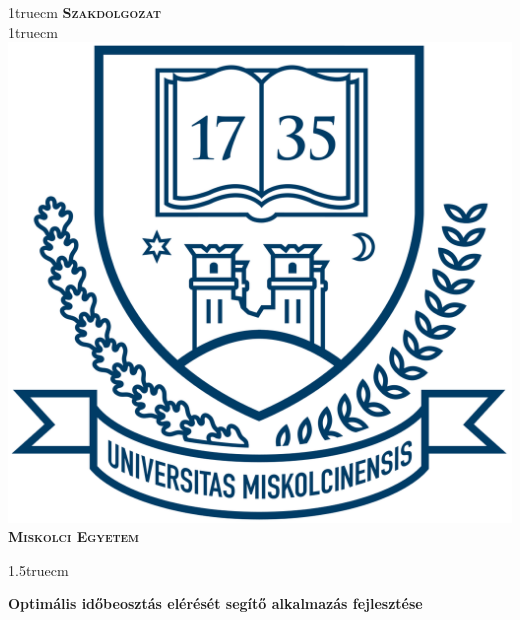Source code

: \pagestyle{empty} %

{\large
\begin{center}
\vglue 1truecm
\textbf{\huge\textsc{Szakdolgozat}}\\
\vglue 1truecm
\includegraphics[width=4.8truecm, height=4truecm]{images/me_logo.png}\\
\textbf{\textsc{Miskolci Egyetem}}
\end{center}}

\vglue 1.5truecm %

{\LARGE
\begin{center}
\textbf{Optimális időbeosztás elérését segítő alkalmazás fejlesztése}
\end{center}}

▸ Task objective
Nothing but the lines from the one that contains "időbeosztás elérését segítő" through the end of the data above should appear, each reproduced exactly.

▸ Solution
\textbf{Optimális időbeosztás elérését segítő alkalmazás fejlesztése}
\end{center}}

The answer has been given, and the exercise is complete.